Romford Summer Theatre stage popular Shakespeare comedy with a twist
PUBLISHED: 11:00 18 May 2018
Romford’s leading amateur thespians are set to stage one of William Shakespeare’s most famous comedies with a special twist this summer.
Shakespeare’s The Taming of the Shrew will be performed by the Romford Summer Theatre in Raphael Park’s Rockery Theatre from June 28 and July 7.
Since 1962, the Romford Summer Theatre (RST) has been putting on annual open-air performances of Shakespeare’s great works.
Chrissie O’ Connor, chairman of the RST told the Recorder: “The Taming of the Shrew is a pretty popular Shakespeare play which will hopefully attract our audiences this summer.”
The play tells the story of two sisters, Bianca and Katherina and their suitors.
Hortensio, Gremio and Lucentio who is new in town, are three contenders trying to win the heart of the beautiful Bianca.
But before she can marry, her older, ‘shrewish’ sister Katherina must marry first.
Petruchio decides to marry Katherina and take on the challenge of taming her stubborn and headstrong personality.
After performing in a RST play last year, Colin Richardson, 55, from Wingletye Lane in Hornchurch, is returning to play the role of Hortensio.
He said: “I loved it so much that I came back this year, and my wife, Louise and daughter, Charlii are also taking part in the production.
“I play the role of Hortensio, an older man who desperately believes he’s still a young man, basically he’s a badie in the play.”
The Taming of the Shrew is one of Shakespeare’s more controversial plays because of what some consider to be a misogynistic portrayal of the female characters.
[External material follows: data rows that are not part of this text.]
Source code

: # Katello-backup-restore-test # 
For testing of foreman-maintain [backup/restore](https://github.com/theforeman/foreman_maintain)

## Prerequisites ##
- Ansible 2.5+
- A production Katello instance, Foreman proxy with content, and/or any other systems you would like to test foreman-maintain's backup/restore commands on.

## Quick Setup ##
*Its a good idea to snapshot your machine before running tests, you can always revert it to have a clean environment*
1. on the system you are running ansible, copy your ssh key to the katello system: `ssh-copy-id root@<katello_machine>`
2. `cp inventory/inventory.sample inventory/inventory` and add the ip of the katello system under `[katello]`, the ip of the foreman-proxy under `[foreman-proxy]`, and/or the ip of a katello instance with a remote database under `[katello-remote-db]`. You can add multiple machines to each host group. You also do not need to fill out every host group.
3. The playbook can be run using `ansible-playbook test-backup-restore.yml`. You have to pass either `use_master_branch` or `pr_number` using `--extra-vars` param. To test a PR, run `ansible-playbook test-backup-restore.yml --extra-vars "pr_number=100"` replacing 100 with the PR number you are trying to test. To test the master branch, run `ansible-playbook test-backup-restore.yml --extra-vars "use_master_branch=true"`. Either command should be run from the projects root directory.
However, Colin explained that the RST production presents the play in a different way than to what some Shakespeare fans might expect.
“Graham Poulteney, the director has put in a very interesting angle which I will keep secret for the moment,” he said.
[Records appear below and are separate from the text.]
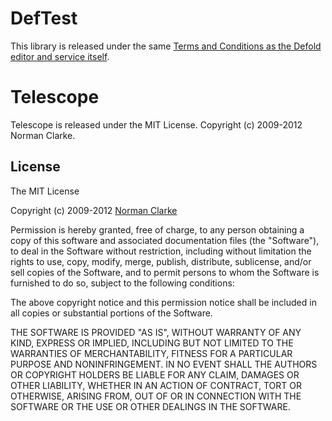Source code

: # DefTest
This library is released under the same [Terms and Conditions as the Defold editor and service itself](http://www.defold.com/about-terms/).

# Telescope
Telescope is released under the MIT License. Copyright (c) 2009-2012 Norman Clarke.

## License ##

The MIT License

Copyright (c) 2009-2012 [Norman Clarke](mailto:norman@njclarke.com)

Permission is hereby granted, free of charge, to any person obtaining a copy of
this software and associated documentation files (the "Software"), to deal in
the Software without restriction, including without limitation the rights to
use, copy, modify, merge, publish, distribute, sublicense, and/or sell copies
of the Software, and to permit persons to whom the Software is furnished to do
so, subject to the following conditions:

The above copyright notice and this permission notice shall be included in all
copies or substantial portions of the Software.

THE SOFTWARE IS PROVIDED "AS IS", WITHOUT WARRANTY OF ANY KIND, EXPRESS OR
IMPLIED, INCLUDING BUT NOT LIMITED TO THE WARRANTIES OF MERCHANTABILITY,
FITNESS FOR A PARTICULAR PURPOSE AND NONINFRINGEMENT. IN NO EVENT SHALL THE
AUTHORS OR COPYRIGHT HOLDERS BE LIABLE FOR ANY CLAIM, DAMAGES OR OTHER
LIABILITY, WHETHER IN AN ACTION OF CONTRACT, TORT OR OTHERWISE, ARISING FROM,
OUT OF OR IN CONNECTION WITH THE SOFTWARE OR THE USE OR OTHER DEALINGS IN THE
SOFTWARE.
“The relationships between the characters are presented in a very different way that I haven’t seen before.
It’s arguably one of the most controversial plays, but it’s also very funny.
“There’s still a lot of comedy and many different interpretations to the play.”
For more than half a century the RST has been putting on outdoor performances, which adds an extra dramatic element to the staging of the plays.
Colin said: “[The Rockery] is so different from a normal stage, there are many different entrances and exits. We rehearse every Sunday in the park, to go through the movements and see how the play will work outdoors.
“It’s all very natural, and you’re very much in touch with the audience.”
Chrissie, who also takes part in the Havering Arts Festival, added: “Last year we did A Midsummer’s Night’s Dream and it went very well. We were very lucky with the weather, because with most performances we get rained off at least once.”
“It’s an interesting community, there is quite a bit of overlap between the different drama groups.
“The Havering Arts Festival is very friendly and we are always supporting each other and lending each other props and costumes.”
Colin, who is also part of another drama group called The Wesley Hall players, describes the community as a “family”.
“It’s massively community orientated drama,” he said.
“Before this my experience was mostly in comedies and pantomimes and this was one of the reasons why I wanted to join RST.
“I hope to be back for years to come. For every new play we do, I learn more about Shakespeare.”
Clemence Hoar Cummings, a leading accountancy firm in Como Street is supporting and sponsoring the theatre group.
David Belbin, managing partner at the firm said: “We are very excited to once more be supporting this brilliant theatre group.
“Year after year they continue to put on impressive shows that bring merriment to the large audiences that visit the park to enjoy their performances.
“We would like to wish them the best of luck with their latest season.”